XCS-SL: a rule-based genetic learning system for sequence labeling

Abstract

Sequence labeling is an interesting classification domain where, like normal classification, every input has a class label, but unlike normal classification, prediction of an input’s label may depend on the values of other inputs or their classes, and so a learner may need to refer to inputs and classes at different time stamps to classify the current input. This is more difficult because a learner does not know where and how many inputs are needed to classify the current input. Our interest is in learning general rules for sequence labeling. The XCS algorithm is a rule-based knowledge discovery system powered by a genetic algorithm which has often been used for classification. Here we present XCS-SL, an extension of XCS classifier system which can be applicable to sequence labeling.
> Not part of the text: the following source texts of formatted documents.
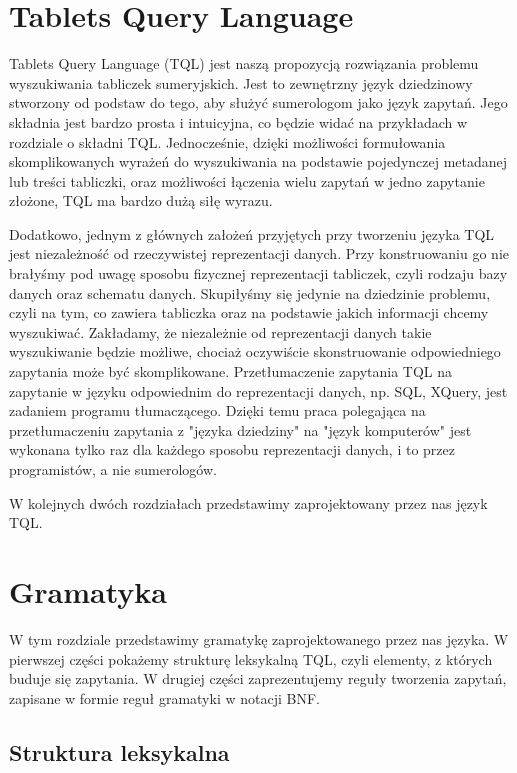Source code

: \chapter{Tablets Query Language}
Tablets Query Language (TQL) jest naszą propozycją rozwiązania problemu wyszukiwania tabliczek sumeryjskich. Jest to zewnętrzny język dziedzinowy stworzony od podstaw do tego, aby służyć sumerologom jako język zapytań. Jego składnia jest bardzo prosta i intuicyjna, co będzie widać na przykładach w rozdziale o składni TQL. Jednocześnie, dzięki możliwości formułowania skomplikowanych wyrażeń do wyszukiwania na podstawie pojedynczej metadanej lub treści tabliczki, oraz możliwości łączenia wielu zapytań w jedno zapytanie złożone, TQL ma bardzo dużą siłę wyrazu.

Dodatkowo, jednym z głównych założeń przyjętych przy tworzeniu języka TQL jest niezależność od rzeczywistej reprezentacji danych. Przy konstruowaniu go nie brałyśmy pod uwagę sposobu fizycznej reprezentacji tabliczek, czyli rodzaju bazy danych oraz schematu danych. Skupiłyśmy się jedynie na dziedzinie problemu, czyli na tym, co zawiera tabliczka oraz na podstawie jakich informacji chcemy wyszukiwać. Zakładamy, że niezależnie od reprezentacji danych takie wyszukiwanie będzie możliwe, chociaż oczywiście skonstruowanie odpowiedniego zapytania może być skomplikowane. Przetłumaczenie zapytania TQL na zapytanie w języku odpowiednim do reprezentacji danych, np. SQL, XQuery, jest zadaniem programu tłumaczącego. Dzięki temu praca polegająca na przetłumaczeniu zapytania z "języka dziedziny" na "język komputerów" jest wykonana tylko raz dla każdego sposobu reprezentacji danych, i to przez programistów, a nie sumerologów.

W kolejnych dwóch rozdziałach przedstawimy zaprojektowany przez nas język TQL.

\chapter{Gramatyka}

W tym rozdziale przedstawimy gramatykę zaprojektowanego przez nas języka. W pierwszej części pokażemy strukturę leksykalną TQL, czyli elementy, z których buduje się zapytania. W drugiej części zaprezentujemy reguły tworzenia zapytań, zapisane w formie reguł gramatyki w notacji BNF.

\section{Struktura leksykalna}
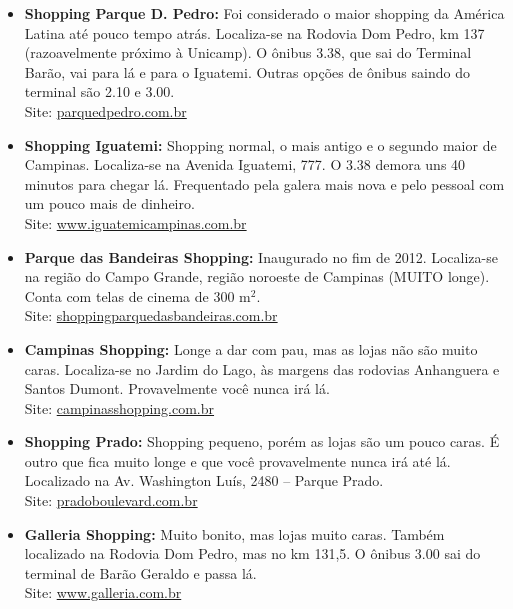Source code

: \begin{itemize}
    \item   \textbf{Shopping Parque D. Pedro:} Foi considerado o maior shopping
        da América Latina até pouco tempo atrás. Localiza-se na Rodovia Dom
        Pedro, km 137 (razoavelmente próximo à Unicamp). O ônibus 3.38, que sai
        do Terminal Barão, vai para lá e para o Iguatemi. Outras opções de
        ônibus saindo do terminal são 2.10 e 3.00.
        \\Site: \url{parquedpedro.com.br}

    \item   \textbf{Shopping Iguatemi:} Shopping normal, o mais antigo e o
        segundo maior de Campinas. Localiza-se na Avenida Iguatemi, 777. O 3.38
        demora uns 40 minutos para chegar lá. Frequentado pela galera mais nova
        e pelo pessoal com um pouco mais de dinheiro.
        \\Site: \url{www.iguatemicampinas.com.br}

    \item   \textbf{Parque das Bandeiras Shopping:} Inaugurado no fim de 2012.
        Localiza-se na região do Campo Grande, região noroeste de Campinas
        (MUITO longe). Conta com telas de cinema de 300 m$^{2}$.
        \\Site: \url{shoppingparquedasbandeiras.com.br}

    \item   \textbf{Campinas Shopping:} Longe a dar com pau, mas as lojas não
        são muito caras. Localiza-se no Jardim do Lago, às margens das rodovias
        Anhanguera e Santos Dumont. Provavelmente você nunca irá lá.
        \\Site: \url{campinasshopping.com.br}

    \item   \textbf{Shopping Prado:} Shopping pequeno, porém as lojas são um
        pouco caras. É outro que fica muito longe e que você provavelmente
        nunca irá até lá. Localizado na Av. Washington Luís, 2480 -- Parque
        Prado.
        \\Site: \url{pradoboulevard.com.br}

    \item   \textbf{Galleria Shopping:} Muito bonito, mas lojas muito caras.
        Também localizado na Rodovia Dom Pedro, mas no km 131,5. O ônibus 3.00
        sai do terminal de Barão Geraldo e passa lá.
        \\Site: \url{www.galleria.com.br}


\end{itemize}
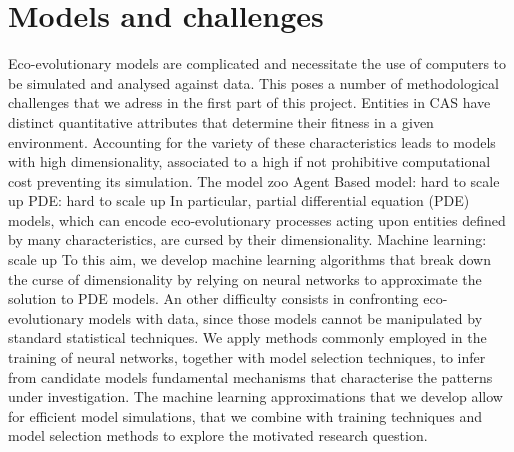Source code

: \section{Models and challenges}
\begin{outline}
    \1 Eco-evolutionary models are complicated and necessitate the use of computers to be simulated and analysed against data. This poses a number of methodological challenges that we adress in the first part of this project.
        \2 Entities in CAS have distinct quantitative attributes that determine their fitness in a given environment. Accounting for the variety of these characteristics leads to models with high dimensionality, associated to a high if not prohibitive computational cost preventing its simulation.
            \3 The model zoo
                \4 Agent Based model: hard to scale up
                \4 PDE: hard to scale up
                \4 In particular, partial differential equation (PDE) models, which can encode eco-evolutionary processes acting upon entities defined by many characteristics, are cursed by their dimensionality.
                \4 Machine learning: scale up
            \3 To this aim, we develop machine learning algorithms that break down the curse of dimensionality by relying on neural networks to approximate the solution to PDE models.
        \2 An other difficulty consists in confronting eco-evolutionary models with data, since those models cannot be manipulated by standard statistical techniques. 
            \3 We apply methods commonly employed in the training of neural networks, together with model selection techniques, to infer from candidate models fundamental mechanisms that characterise the patterns under investigation.
    \1 The machine learning approximations that we develop allow for efficient model simulations, that we combine with training techniques and model selection methods to explore the motivated research question.
\end{outline}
Towards an application of Learning Classifier System (LCS) to sequence labeling, we propose a new classifier condition with memory (called a variable-length condition) and a rule-discovery system for the new classifier condition, which enables XCS to apply it to sequence labeling. In XCS-SL, classification rules (called “classifiers” here) can include extra conditions on previous inputs, which act as memories. In sequence labeling, the number of conditions/memories needed may be different for each input, hence, using a fixed number of conditions (i.e., fixed-length condition) for all classifiers is not a good solution. Instead, XCS-SL classifiers have a variable-length condition to provide more or less memory. The genetic algorithm can grow and shrink conditions to find a suitable memory size. On two synthetic benchmark problems XCS-SL learns optimal classifiers, and on a real-world sequence labeling task it derives high classification accuracy and discovers interesting knowledge that shows dependencies between inputs at different times. The comprehensively described system is the first application of a LCS to sequence labeling and we consider it a promising direction for future work.